Pero Bokonon también había tratado el asunto, había escrito todo un libro acerca de las utopías,
El séptimo libro
, al que llamó «La república de Bokonon». En el libro encontramos estos desagradables aforismos:
La mano que abastece a las farmacias gobierna el mundo.
Iniciemos nuestra república con una cadena de farmacias, una cadena de ultramarinos, una cadena de cámaras de gas y un juego nacional. Después, ya podremos redactar nuestra constitución.
Vaya un negro bastardo, pensé de Bokonon, y volví a cambiar de tema. Hablé de las heroicidades individuales y significativas. Alabé ante todo el modo en que Julian Castle y su hijo habían elegido morir. Mientras aún soplaban violentamente los tornados, habían dejado a pie el Hogar de Esperanza y Misericordia en la Jungla, para ofrecer cualquier esperanza y misericordia que estuviese en sus manos. Encontré asimismo grandioso el modo en que la pobre Angela había muerto. Había recogido un clarinete de entre las ruinas de Bolívar y había empezado a tocarlo inmediatamente, sin preocuparse de que la boquilla pudiese estar contaminada de
hielo-nueve
.
—Dulces flautas, seguid tocando —susurré con voz ronca.
—Bueno, quizá también usted encuentre algún modo elegante de morir —dijo Newt.
Era muy bokononista decir aquello.
Revelé mi sueño de escalar el monte McCabe y plantar en la cumbre algún símbolo grandioso.
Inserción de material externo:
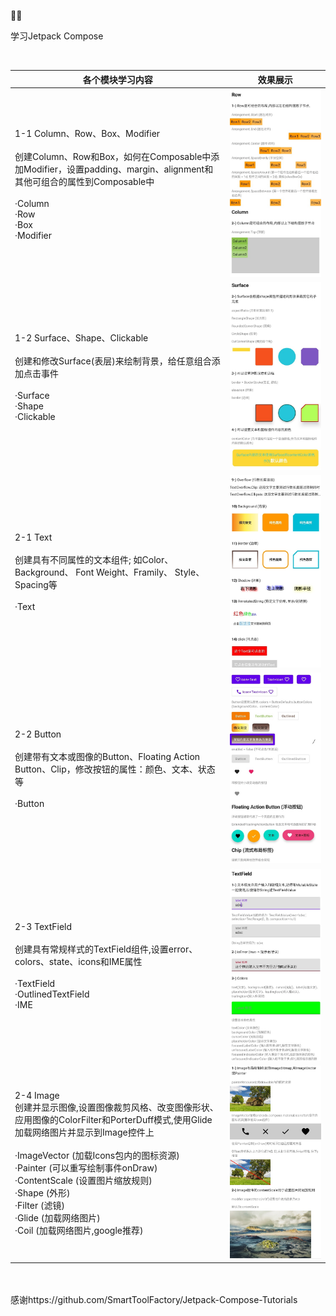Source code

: :rocket::rocket:

学习Jetpack Compose

<br />

| 各个模块学习内容                                             | 效果展示                                                     |
| ------------------------------------------------------------ | ------------------------------------------------------------ |
| 1-1 Column、Row、Box、Modifier<br /><br />创建Column、Row和Box，如何在Composable中添加Modifier，设置padding、margin、alignment和其他可组合的属性到Composable中<br /><br />·Column<br />·Row<br />·Box<br />·Modifier | ![1_1图片](https://github.com/linxiangcheer/Jetpack-Compose-Control-Learn/blob/master/githubReadme/1_1.jpg) |
| 1-2 Surface、Shape、Clickable<br /><br />创建和修改Surface(表层)来绘制背景，给任意组合添加点击事件<br /><br />·Surface<br />·Shape<br />·Clickable | ![1_2图片](https://github.com/linxiangcheer/Jetpack-Compose-Control-Learn/blob/master/githubReadme/1_2.jpg) |
| 2-1 Text<br /><br />创建具有不同属性的文本组件; 如Color、 Background、 Font Weight、Framily、 Style、 Spacing等<br /><br />·Text | ![2_1图片](https://github.com/linxiangcheer/Jetpack-Compose-Control-Learn/blob/master/githubReadme/2_1.jpg) |
| 2-2 Button<br /><br />创建带有文本或图像的Button、Floating Action Button、Clip，修改按钮的属性：颜色、文本、状态等<br /><br />·Button | ![2_2图片](https://github.com/linxiangcheer/Jetpack-Compose-Control-Learn/blob/master/githubReadme/2_2.jpg) |
| 2-3 TextField<br /><br />创建具有常规样式的TextField组件,设置error、colors、state、icons和IME属性<br /><br />·TextField<br />·OutlinedTextField<br />·IME | ![2_3图片](https://github.com/linxiangcheer/Jetpack-Compose-Control-Learn/blob/master/githubReadme/2_3.jpg) |
| 2-4 Image<br />创建并显示图像,设置图像裁剪风格、改变图像形状、应用图像的ColorFilter和PorterDuff模式,使用Glide加载网络图片并显示到Image控件上<br /><br />·ImageVector (加载Icons包内的图标资源)<br />·Painter (可以重写绘制事件onDraw)<br />·ContentScale (设置图片缩放规则)<br />·Shape (外形)<br />·Filter (滤镜)<br />·Glide (加载网络图片)<br />·Coil (加载网络图片,google推荐) | ![2_4图片](https://github.com/linxiangcheer/Jetpack-Compose-Control-Learn/blob/master/githubReadme/2_4.jpg) |

<br /><br />感谢https://github.com/SmartToolFactory/Jetpack-Compose-Tutorials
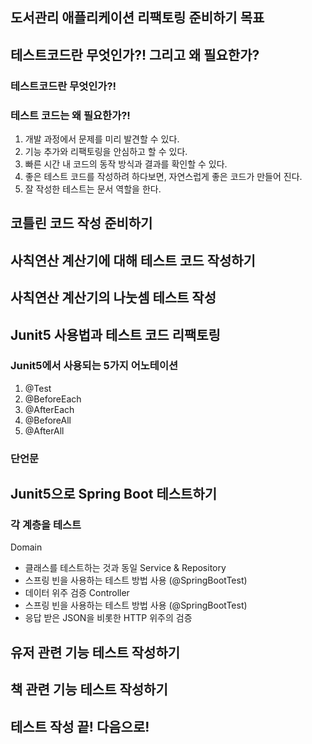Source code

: ## 도서관리 애플리케이션 리팩토링 준비하기 목표

## 테스트코드란 무엇인가?! 그리고 왜 필요한가?

### 테스트코드란 무엇인가?!

### 테스트 코드는 왜 필요한가?!
1. 개발 과정에서 문제를 미리 발견할 수 있다.
2. 기능 추가와 리팩토링을 안심하고 할 수 있다.
3. 빠른 시간 내 코드의 동작 방식과 결과를 확인할 수 있다.
4. 좋은 테스트 코드를 작성하려 하다보면, 자연스럽게 좋은 코드가 만들어 진다.
5. 잘 작성한 테스트는 문서 역할을 한다.

## 코틀린 코드 작성 준비하기

## 사칙연산 계산기에 대해 테스트 코드 작성하기

## 사칙연산 계산기의 나눗셈 테스트 작성

## Junit5 사용법과 테스트 코드 리팩토링

### Junit5에서 사용되는 5가지 어노테이션
1. @Test
2. @BeforeEach
3. @AfterEach
4. @BeforeAll
5. @AfterAll

### 단언문

## Junit5으로 Spring Boot 테스트하기

### 각 계층을 테스트
Domain
- 클래스를 테스트하는 것과 동일
Service & Repository
- 스프링 빈을 사용하는 테스트 방법 사용 (@SpringBootTest)
- 데이터 위주 검증
Controller
- 스프링 빈을 사용하는 테스트 방법 사용 (@SpringBootTest)
- 응답 받은 JSON을 비롯한 HTTP 위주의 검증

## 유저 관련 기능 테스트 작성하기

## 책 관련 기능 테스트 작성하기

## 테스트 작성 끝! 다음으로!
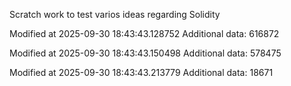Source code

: Scratch work to test varios ideas regarding Solidity

Modified at 2025-09-30 18:43:43.128752
Additional data: 616872

Modified at 2025-09-30 18:43:43.150498
Additional data: 578475

Modified at 2025-09-30 18:43:43.213779
Additional data: 18671
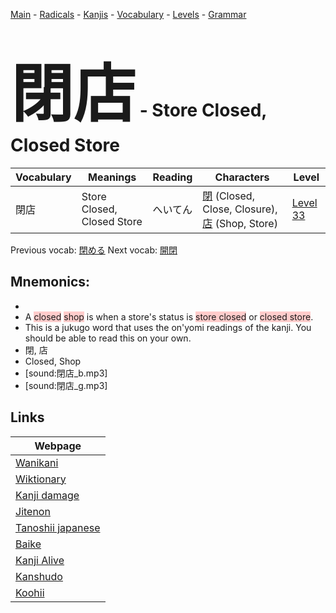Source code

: <style> bigfont {font-size: 100px}</style>
[Main](../README.md) -
[Radicals](../radicals.md) -
[Kanjis](../kanjis.md) -
[Vocabulary](../vocabulary.md) -
[Levels](../levels.md) -
[Grammar](../grammar.md)
# <bigfont> 閉店</bigfont> - Store Closed, Closed Store 

| Vocabulary | Meanings | Reading | Characters | Level |
| --- | --- | --- | --- | --- |
| 閉店 | Store Closed, Closed Store | へいてん |  [閉](../kanjis/閉.md) (Closed, Close, Closure), [店](../kanjis/店.md) (Shop, Store) | [Level 33](../levels/wk_level33.md) |

Previous vocab: [閉める](閉める.md) Next vocab: [開閉](開閉.md) 

## Mnemonics:

* 
* A <span style="background-color:#ffcccb"> closed</span> <span style="background-color:#ffcccb"> shop</span> is when a store's status is <span style="background-color:#ffcccb"> store closed</span> or <span style="background-color:#ffcccb"> closed store</span>.
* This is a jukugo word that uses the on'yomi readings of the kanji. You should be able to read this on your own.
* 閉, 店
* Closed, Shop
* [sound:閉店_b.mp3]
* [sound:閉店_g.mp3]


## Links 

| Webpage |
| --- |
| [Wanikani          ](https://www.wanikani.com/kanji/閉店) |
| [Wiktionary        ](https://en.wiktionary.org/wiki/閉店) |
| [Kanji damage      ](http://www.kanjidamage.com/kanji/search?utf8=✓&q=閉店) |
| [Jitenon           ](https://jitenon.com/kanji/閉店) |
| [Tanoshii japanese ](https://www.tanoshiijapanese.com/dictionary/kanji.cfm?k=閉店) |
| [Baike             ](https://baike.baidu.com/item/閉店) |
| [Kanji Alive       ](https://app.kanjialive.com/閉店) |
| [Kanshudo          ](https://www.kanshudo.com/searchmn?q=閉店) |
| [Koohii            ](https://kanji.koohii.com/study/kanji/閉店) |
Levanté las manos del volante para mostrarle a Newt lo vacías que estaban de símbolos.
—Pero ¿qué diablos podrá
ser
el símbolo correcto, Newt? ¿Qué diablos podrá
ser
? —Volví a agarrar el volante—. Aquí tenemos el fin del mundo, y aquí estoy yo, casi el último hombre, y ahí está esa montaña, la cima más alta a la vista. Ya sé cual ha sido la función de mi
karass
, Newt. Mi
karass
ha estado trabajando día y noche para llevarme ante esa montaña. —Sacudí la cabeza y estuve a punto de llorar—. Pero, por el amor de Dios, ¿qué se supone que debe haber en mis manos?
Al hacer esta pregunta, miré por la ventanilla del coche sin fijarme, y tan sin fijarme miré, que avancé más de un kilómetro sin darme cuenta de que mis ojos se habían clavado en los de un anciano negro, un hombre vivo y de color, que estaba sentado a un lado de la carretera.
Inmediatamente aminoré la velocidad, frené y me tapé los ojos.
—¿Qué ocurre? —preguntó Newt.
—Ahí atrás he visto a Bokonon.
Estaba sentado sobre una roca. Los pies descalzos. Sus pies cubiertos por la escarcha del
hielo-nueve
. La única prenda que llevaba era una colcha blanca con unos copetes azules. Los copetes decían Casa Mona. No se percató de nuestra llegada. En una mano sostenía un lápiz, en la otra un papel.
—¿Bokonon?
—¿Sí?
—¿Se puede saber en qué piensa?
—Estoy pensando, joven, en la frase final de
Los libros de Bokonon
. El momento de la frase final ha llegado.